SET-HORUS.

Since the northern constellations were symbolised by the name of Set, the god of darkness, we should take Set-Horus to mean that the stars in the Dragon were rising at sunrise. This may explain the meaning of a remarkable figure which has set Egyptologists thinking a great deal. It is the combination of Horus and Set—a body of Horus with two heads, those of the hawk and jackal.

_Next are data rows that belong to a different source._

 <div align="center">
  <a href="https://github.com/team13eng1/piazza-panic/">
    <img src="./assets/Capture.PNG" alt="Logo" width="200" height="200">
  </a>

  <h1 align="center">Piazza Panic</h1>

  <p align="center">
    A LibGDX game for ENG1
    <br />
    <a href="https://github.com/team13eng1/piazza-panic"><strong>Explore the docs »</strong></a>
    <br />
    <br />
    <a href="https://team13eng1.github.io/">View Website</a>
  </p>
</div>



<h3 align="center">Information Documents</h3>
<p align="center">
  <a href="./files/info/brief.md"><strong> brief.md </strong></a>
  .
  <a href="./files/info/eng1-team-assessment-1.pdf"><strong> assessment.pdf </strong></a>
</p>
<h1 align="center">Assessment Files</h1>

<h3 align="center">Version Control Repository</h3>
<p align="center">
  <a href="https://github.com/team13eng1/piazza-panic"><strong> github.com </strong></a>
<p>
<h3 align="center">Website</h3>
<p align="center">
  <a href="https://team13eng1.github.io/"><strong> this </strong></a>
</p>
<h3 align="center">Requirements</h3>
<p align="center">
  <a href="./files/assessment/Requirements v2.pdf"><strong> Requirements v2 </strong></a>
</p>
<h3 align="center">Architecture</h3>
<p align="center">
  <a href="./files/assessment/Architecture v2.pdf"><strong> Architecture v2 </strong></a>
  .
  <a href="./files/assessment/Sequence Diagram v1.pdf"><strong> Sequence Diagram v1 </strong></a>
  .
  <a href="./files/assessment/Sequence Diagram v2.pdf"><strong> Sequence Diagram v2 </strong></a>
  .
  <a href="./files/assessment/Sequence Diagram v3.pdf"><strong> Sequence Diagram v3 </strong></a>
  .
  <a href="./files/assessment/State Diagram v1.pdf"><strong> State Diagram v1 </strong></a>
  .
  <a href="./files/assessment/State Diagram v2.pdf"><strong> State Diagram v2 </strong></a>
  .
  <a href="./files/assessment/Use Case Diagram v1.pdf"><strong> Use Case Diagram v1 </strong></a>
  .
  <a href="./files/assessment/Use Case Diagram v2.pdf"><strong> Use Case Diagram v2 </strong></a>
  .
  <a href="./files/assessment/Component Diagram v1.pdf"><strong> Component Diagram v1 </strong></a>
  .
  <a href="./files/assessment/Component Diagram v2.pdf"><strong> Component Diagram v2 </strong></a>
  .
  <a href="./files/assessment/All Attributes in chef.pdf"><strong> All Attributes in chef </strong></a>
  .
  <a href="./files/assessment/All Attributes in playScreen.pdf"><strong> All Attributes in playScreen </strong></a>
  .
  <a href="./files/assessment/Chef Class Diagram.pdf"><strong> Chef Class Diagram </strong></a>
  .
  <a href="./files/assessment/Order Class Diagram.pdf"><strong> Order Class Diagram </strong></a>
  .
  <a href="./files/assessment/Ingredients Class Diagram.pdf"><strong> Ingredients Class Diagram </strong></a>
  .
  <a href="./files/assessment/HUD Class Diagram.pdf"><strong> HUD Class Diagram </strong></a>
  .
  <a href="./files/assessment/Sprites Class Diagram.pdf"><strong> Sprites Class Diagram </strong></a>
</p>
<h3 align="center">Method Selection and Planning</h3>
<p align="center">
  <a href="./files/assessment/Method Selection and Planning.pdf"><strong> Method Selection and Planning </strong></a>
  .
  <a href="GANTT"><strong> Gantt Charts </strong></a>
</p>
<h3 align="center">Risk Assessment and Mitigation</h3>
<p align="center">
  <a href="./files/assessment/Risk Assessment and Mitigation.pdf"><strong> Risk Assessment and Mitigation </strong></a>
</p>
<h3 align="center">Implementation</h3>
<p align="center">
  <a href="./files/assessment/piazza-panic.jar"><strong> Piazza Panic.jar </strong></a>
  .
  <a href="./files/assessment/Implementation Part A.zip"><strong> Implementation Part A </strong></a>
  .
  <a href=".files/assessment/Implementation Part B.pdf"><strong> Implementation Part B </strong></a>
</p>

Now then for the myth. The reason why Naville went to the temple of Edfû for his facts is that in the later-time temples—and this is one of them—the inscriptions on the walls have chiefly to do with myth and ritual, whereas in the period covered by the earlier dynasties the temple inscriptions related chiefly to the doings of the kings. When we come to read the story which Naville brings before us, it looks as though the greatest antiquity must be conceded to it from the fact that the god Horus—the rising sun—is accompanied by the Hor-shesu, the followers or worshippers of Horus. These people are almost prehistoric, even in Egyptian history. De Rougé says of them, as I have previously pointed out, C'est le type de l'antiquité la plus reculée. They represent, possibly, the old sun-worshippers at a time when as yet there was no temple of the sun. Now, in this famous myth of Horus, Horus, accompanied and aided by the Hor-shesu, does battle with Typhon, the god of darkness, who had killed his father Osiris, and Horus avenges his father in the manner indicated in the various inscriptions and illustrative drawings given in the temple of Edfû. How does he do it? We find that in this conflict to revenge his father Osiris, he is represented in a boat killing a hippopotamus with ten darts, the beast being ultimately cut up into eight pieces. In some drawings it is a hippopotamus that he is slaying; in others, possibly for some totemic reason, a crocodile has been selected, but we can only see that it has been a crocodile by the fact that a little piece of the tail remains. Doubtless the reference had been found objectionable by some crocodile-worshipping people.

In very many inscriptions the constellation which, as I have stated, represents the hippopotamus, is really represented as a crocodile, or as a crocodile resting on the shoulders of a hippopotamus, so that there is no doubt that the crocodile and the hippopotamus were variants; and we can quite understand, further, that the hippopotamus must have been brought into Egypt by a tribe with that totem, who must have come from a very long way up the Nile, since the hippopotamus was never indigenous in the lower reaches of the river; so that we have in the myth to do with a hippopotamus-worshipping tribe, which, for that reason, probably came from a region very far to the south. There is evidence of local tribes in Egypt among which the crocodile was sacred.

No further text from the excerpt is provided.